Le classement par points fait peau neuve. Pour ce prochain Tour de France, la direction de la course a décidé d’ajuster les barèmes du maillot vert afin de redonner la priorité aux purs sprinteurs. Désormais, le vainqueur d’une étape de « coefficient 1 » (les profils de plaine sans difficulté) empochera 70 points, contre 50 auparavant. Le deuxième obtiendra 50 points, le troisième 40, et ainsi de suite. Le barème reste en revanche dégressif pour les profils plus accidentés : 50 points pour le coefficient 2, 30 points pour le coefficient 3, et seulement 20 points pour les sommets de haute montagne.
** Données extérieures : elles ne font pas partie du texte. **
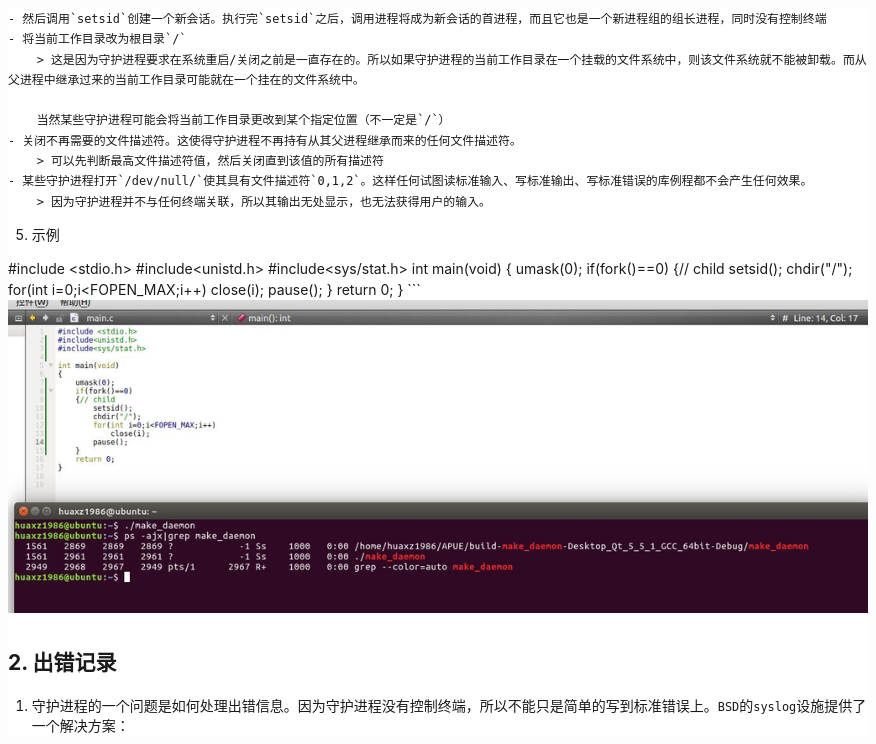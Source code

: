 	- 然后调用`setsid`创建一个新会话。执行完`setsid`之后，调用进程将成为新会话的首进程，而且它也是一个新进程组的组长进程，同时没有控制终端
	- 将当前工作目录改为根目录`/`
		> 这是因为守护进程要求在系统重启/关闭之前是一直存在的。所以如果守护进程的当前工作目录在一个挂载的文件系统中，则该文件系统就不能被卸载。而从父进程中继承过来的当前工作目录可能就在一个挂在的文件系统中。

	  	当然某些守护进程可能会将当前工作目录更改到某个指定位置（不一定是`/`）
	- 关闭不再需要的文件描述符。这使得守护进程不再持有从其父进程继承而来的任何文件描述符。
		> 可以先判断最高文件描述符值，然后关闭直到该值的所有描述符
	- 某些守护进程打开`/dev/null/`使其具有文件描述符`0,1,2`。这样任何试图读标准输入、写标准输出、写标准错误的库例程都不会产生任何效果。
		> 因为守护进程并不与任何终端关联，所以其输出无处显示，也无法获得用户的输入。

5. 示例

	```
#include <stdio.h>
#include<unistd.h>
#include<sys/stat.h>
int main(void)
{
    umask(0);
    if(fork()==0)
    {// child
        setsid();
        chdir("/");
        for(int i=0;i<FOPEN_MAX;i++)
            close(i);
        pause();
    }
    return 0;
}
	```
	![daemon](../imgs/daemon/daemon.JPG)

## 2. 出错记录

1. 守护进程的一个问题是如何处理出错信息。因为守护进程没有控制终端，所以不能只是简单的写到标准错误上。`BSD`的`syslog`设施提供了一个解决方案：
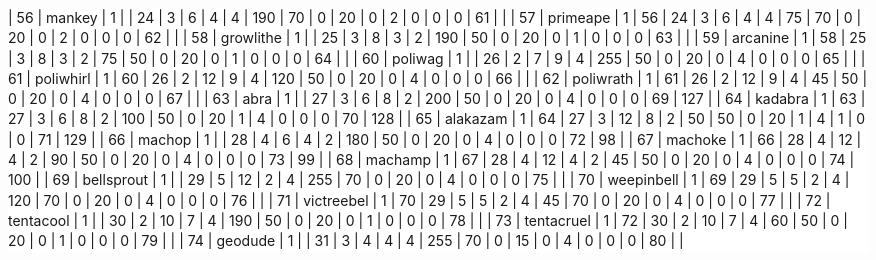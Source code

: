 | 56  | mankey       | 1             |                         | 24                 | 3        | 6        | 4          | 4           | 190          | 70             | 0       | 20            | 0                      | 2              | 0                | 0            | 0           | 61    |                |
| 57  | primeape     | 1             | 56                      | 24                 | 3        | 6        | 4          | 4           | 75           | 70             | 0       | 20            | 0                      | 2              | 0                | 0            | 0           | 62    |                |
| 58  | growlithe    | 1             |                         | 25                 | 3        | 8        | 3          | 2           | 190          | 50             | 0       | 20            | 0                      | 1              | 0                | 0            | 0           | 63    |                |
| 59  | arcanine     | 1             | 58                      | 25                 | 3        | 8        | 3          | 2           | 75           | 50             | 0       | 20            | 0                      | 1              | 0                | 0            | 0           | 64    |                |
| 60  | poliwag      | 1             |                         | 26                 | 2        | 7        | 9          | 4           | 255          | 50             | 0       | 20            | 0                      | 4              | 0                | 0            | 0           | 65    |                |
| 61  | poliwhirl    | 1             | 60                      | 26                 | 2        | 12       | 9          | 4           | 120          | 50             | 0       | 20            | 0                      | 4              | 0                | 0            | 0           | 66    |                |
| 62  | poliwrath    | 1             | 61                      | 26                 | 2        | 12       | 9          | 4           | 45           | 50             | 0       | 20            | 0                      | 4              | 0                | 0            | 0           | 67    |                |
| 63  | abra         | 1             |                         | 27                 | 3        | 6        | 8          | 2           | 200          | 50             | 0       | 20            | 0                      | 4              | 0                | 0            | 0           | 69    | 127            |
| 64  | kadabra      | 1             | 63                      | 27                 | 3        | 6        | 8          | 2           | 100          | 50             | 0       | 20            | 1                      | 4              | 0                | 0            | 0           | 70    | 128            |
| 65  | alakazam     | 1             | 64                      | 27                 | 3        | 12       | 8          | 2           | 50           | 50             | 0       | 20            | 1                      | 4              | 1                | 0            | 0           | 71    | 129            |
| 66  | machop       | 1             |                         | 28                 | 4        | 6        | 4          | 2           | 180          | 50             | 0       | 20            | 0                      | 4              | 0                | 0            | 0           | 72    | 98             |
| 67  | machoke      | 1             | 66                      | 28                 | 4        | 12       | 4          | 2           | 90           | 50             | 0       | 20            | 0                      | 4              | 0                | 0            | 0           | 73    | 99             |
| 68  | machamp      | 1             | 67                      | 28                 | 4        | 12       | 4          | 2           | 45           | 50             | 0       | 20            | 0                      | 4              | 0                | 0            | 0           | 74    | 100            |
| 69  | bellsprout   | 1             |                         | 29                 | 5        | 12       | 2          | 4           | 255          | 70             | 0       | 20            | 0                      | 4              | 0                | 0            | 0           | 75    |                |
| 70  | weepinbell   | 1             | 69                      | 29                 | 5        | 5        | 2          | 4           | 120          | 70             | 0       | 20            | 0                      | 4              | 0                | 0            | 0           | 76    |                |
| 71  | victreebel   | 1             | 70                      | 29                 | 5        | 5        | 2          | 4           | 45           | 70             | 0       | 20            | 0                      | 4              | 0                | 0            | 0           | 77    |                |
| 72  | tentacool    | 1             |                         | 30                 | 2        | 10       | 7          | 4           | 190          | 50             | 0       | 20            | 0                      | 1              | 0                | 0            | 0           | 78    |                |
| 73  | tentacruel   | 1             | 72                      | 30                 | 2        | 10       | 7          | 4           | 60           | 50             | 0       | 20            | 0                      | 1              | 0                | 0            | 0           | 79    |                |
| 74  | geodude      | 1             |                         | 31                 | 3        | 4        | 4          | 4           | 255          | 70             | 0       | 15            | 0                      | 4              | 0                | 0            | 0           | 80    |                |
Le peloton comptera cinq opportunités de ce type en 2026, avec des arrivées promises aux sprinteurs à Pau (5e étape), Bordeaux (7e), Bergerac (8e), Nevers (11e) et Chalon-sur-Saône (12e). Pour accentuer leur avantage, les sprints intermédiaires ont eux aussi été revalorisés, offrant désormais 25 points au premier au lieu de 20.
Si ASO modifie régulièrement ses règlements, souvent pour le maillot à pois, cette réforme va profondément redistribuer les cartes. Le vainqueur sortant de la tunique verte, l’Italien Jonathan Milan (Lidl-Trek), ne participera pas à la Grande Boucle cette année et laissera donc son trône vacant.